Description of the task: From the line with "[8] Anaxagoras, der" through the line with "#### Die Homöomerien", inclusive, return each line of the data below exactly and leave the rest out.

____________________

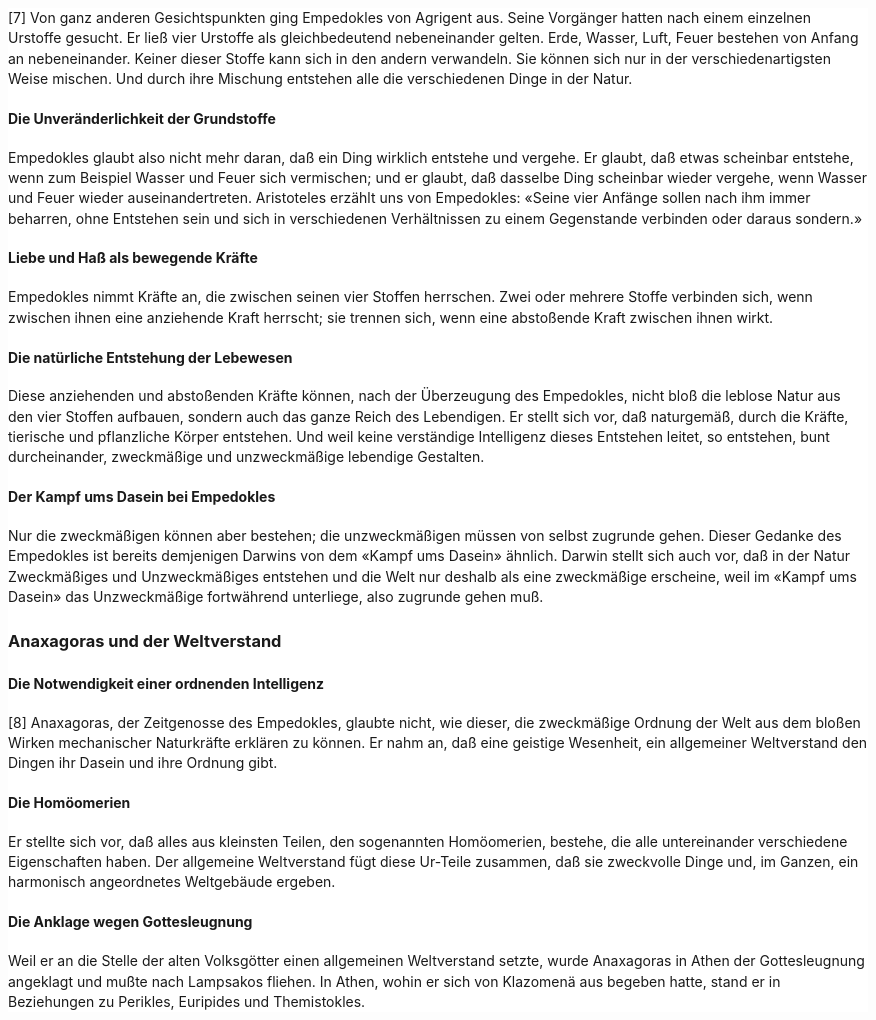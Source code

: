 [7] Von ganz anderen Gesichtspunkten ging Empedokles von Agrigent aus. Seine Vorgänger hatten nach einem einzelnen Urstoffe gesucht. Er ließ vier Urstoffe als gleichbedeutend nebeneinander gelten. Erde, Wasser, Luft, Feuer bestehen von Anfang an nebeneinander. Keiner dieser Stoffe kann sich in den andern verwandeln. Sie können sich nur in der verschiedenartigsten Weise mischen. Und durch ihre Mischung entstehen alle die verschiedenen Dinge in der Natur.

#### Die Unveränderlichkeit der Grundstoffe

Empedokles glaubt also nicht mehr daran, daß ein Ding wirklich entstehe und vergehe. Er glaubt, daß etwas scheinbar entstehe, wenn zum Beispiel Wasser und Feuer sich vermischen; und er glaubt, daß dasselbe Ding scheinbar wieder vergehe, wenn Wasser und Feuer wieder auseinandertreten. Aristoteles erzählt uns von Empedokles: «Seine vier Anfänge sollen nach ihm immer beharren, ohne Entstehen sein und sich in verschiedenen Verhältnissen zu einem Gegenstande verbinden oder daraus sondern.»

#### Liebe und Haß als bewegende Kräfte

Empedokles nimmt Kräfte an, die zwischen seinen vier Stoffen herrschen. Zwei oder mehrere Stoffe verbinden sich, wenn zwischen ihnen eine anziehende Kraft herrscht; sie trennen sich, wenn eine abstoßende Kraft zwischen ihnen wirkt.

#### Die natürliche Entstehung der Lebewesen

Diese anziehenden und abstoßenden Kräfte können, nach der Überzeugung des Empedokles, nicht bloß die leblose Natur aus den vier Stoffen aufbauen, sondern auch das ganze Reich des Lebendigen. Er stellt sich vor, daß naturgemäß, durch die Kräfte, tierische und pflanzliche Körper entstehen. Und weil keine verständige Intelligenz dieses Entstehen leitet, so entstehen, bunt durcheinander, zweckmäßige und unzweckmäßige lebendige Gestalten.

#### Der Kampf ums Dasein bei Empedokles

Nur die zweckmäßigen können aber bestehen; die unzweckmäßigen müssen von selbst zugrunde gehen. Dieser Gedanke des Empedokles ist bereits demjenigen Darwins von dem «Kampf ums Dasein» ähnlich. Darwin stellt sich auch vor, daß in der Natur Zweckmäßiges und Unzweckmäßiges entstehen und die Welt nur deshalb als eine zweckmäßige erscheine, weil im «Kampf ums Dasein» das Unzweckmäßige fortwährend unterliege, also zugrunde gehen muß.

### Anaxagoras und der Weltverstand

#### Die Notwendigkeit einer ordnenden Intelligenz

[8] Anaxagoras, der Zeitgenosse des Empedokles, glaubte nicht, wie dieser, die zweckmäßige Ordnung der Welt aus dem bloßen Wirken mechanischer Naturkräfte erklären zu können. Er nahm an, daß eine geistige Wesenheit, ein allgemeiner Weltverstand den Dingen ihr Dasein und ihre Ordnung gibt.

#### Die Homöomerien

Er stellte sich vor, daß alles aus kleinsten Teilen, den sogenannten Homöomerien, bestehe, die alle untereinander verschiedene Eigenschaften haben. Der allgemeine Weltverstand fügt diese Ur-Teile zusammen, daß sie zweckvolle Dinge und, im Ganzen, ein harmonisch angeordnetes Weltgebäude ergeben.

#### Die Anklage wegen Gottesleugnung

Weil er an die Stelle der alten Volksgötter einen allgemeinen Weltverstand setzte, wurde Anaxagoras in Athen der Gottesleugnung angeklagt und mußte nach Lampsakos fliehen. In Athen, wohin er sich von Klazomenä aus begeben hatte, stand er in Beziehungen zu Perikles, Euripides und Themistokles.
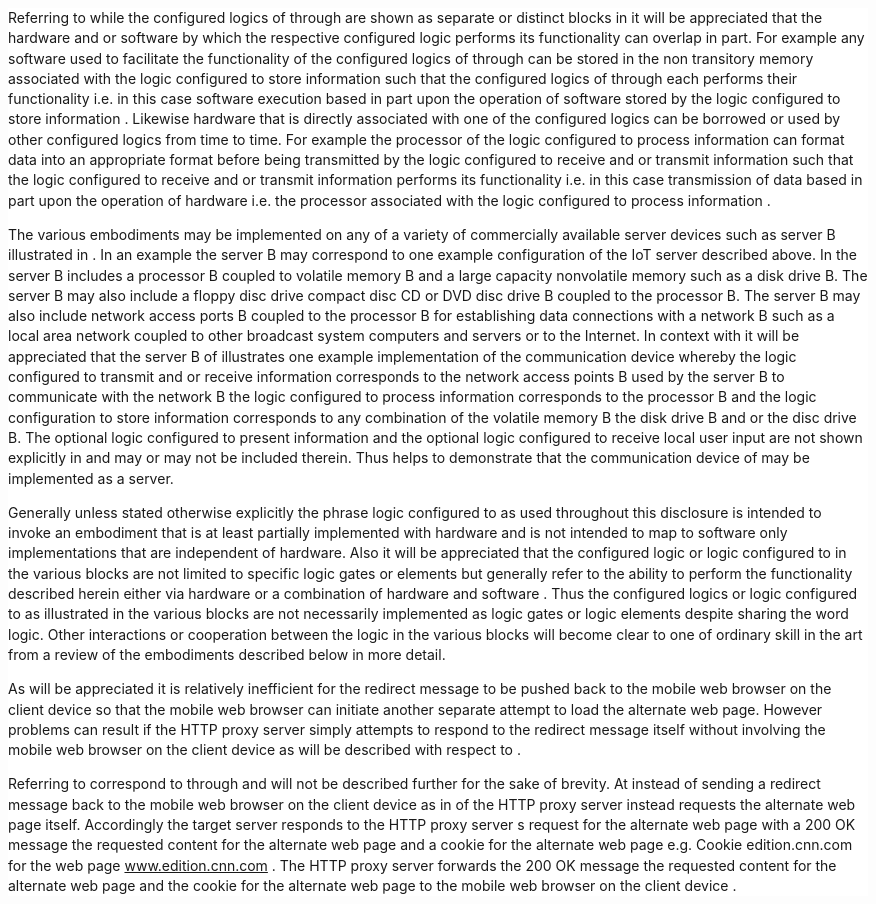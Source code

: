 Referring to while the configured logics of through are shown as separate or distinct blocks in it will be appreciated that the hardware and or software by which the respective configured logic performs its functionality can overlap in part. For example any software used to facilitate the functionality of the configured logics of through can be stored in the non transitory memory associated with the logic configured to store information such that the configured logics of through each performs their functionality i.e. in this case software execution based in part upon the operation of software stored by the logic configured to store information . Likewise hardware that is directly associated with one of the configured logics can be borrowed or used by other configured logics from time to time. For example the processor of the logic configured to process information can format data into an appropriate format before being transmitted by the logic configured to receive and or transmit information such that the logic configured to receive and or transmit information performs its functionality i.e. in this case transmission of data based in part upon the operation of hardware i.e. the processor associated with the logic configured to process information .

The various embodiments may be implemented on any of a variety of commercially available server devices such as server B illustrated in . In an example the server B may correspond to one example configuration of the IoT server described above. In the server B includes a processor B coupled to volatile memory B and a large capacity nonvolatile memory such as a disk drive B. The server B may also include a floppy disc drive compact disc CD or DVD disc drive B coupled to the processor B. The server B may also include network access ports B coupled to the processor B for establishing data connections with a network B such as a local area network coupled to other broadcast system computers and servers or to the Internet. In context with it will be appreciated that the server B of illustrates one example implementation of the communication device whereby the logic configured to transmit and or receive information corresponds to the network access points B used by the server B to communicate with the network B the logic configured to process information corresponds to the processor B and the logic configuration to store information corresponds to any combination of the volatile memory B the disk drive B and or the disc drive B. The optional logic configured to present information and the optional logic configured to receive local user input are not shown explicitly in and may or may not be included therein. Thus helps to demonstrate that the communication device of may be implemented as a server.

Generally unless stated otherwise explicitly the phrase logic configured to as used throughout this disclosure is intended to invoke an embodiment that is at least partially implemented with hardware and is not intended to map to software only implementations that are independent of hardware. Also it will be appreciated that the configured logic or logic configured to in the various blocks are not limited to specific logic gates or elements but generally refer to the ability to perform the functionality described herein either via hardware or a combination of hardware and software . Thus the configured logics or logic configured to as illustrated in the various blocks are not necessarily implemented as logic gates or logic elements despite sharing the word logic. Other interactions or cooperation between the logic in the various blocks will become clear to one of ordinary skill in the art from a review of the embodiments described below in more detail.

As will be appreciated it is relatively inefficient for the redirect message to be pushed back to the mobile web browser on the client device so that the mobile web browser can initiate another separate attempt to load the alternate web page. However problems can result if the HTTP proxy server simply attempts to respond to the redirect message itself without involving the mobile web browser on the client device as will be described with respect to .

Referring to correspond to through and will not be described further for the sake of brevity. At instead of sending a redirect message back to the mobile web browser on the client device as in of the HTTP proxy server instead requests the alternate web page itself. Accordingly the target server responds to the HTTP proxy server s request for the alternate web page with a 200 OK message the requested content for the alternate web page and a cookie for the alternate web page e.g. Cookie edition.cnn.com for the web page www.edition.cnn.com . The HTTP proxy server forwards the 200 OK message the requested content for the alternate web page and the cookie for the alternate web page to the mobile web browser on the client device .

____________________

Task answer:
[8] Anaxagoras, der Zeitgenosse des Empedokles, glaubte nicht, wie dieser, die zweckmäßige Ordnung der Welt aus dem bloßen Wirken mechanischer Naturkräfte erklären zu können. Er nahm an, daß eine geistige Wesenheit, ein allgemeiner Weltverstand den Dingen ihr Dasein und ihre Ordnung gibt.

#### Die Homöomerien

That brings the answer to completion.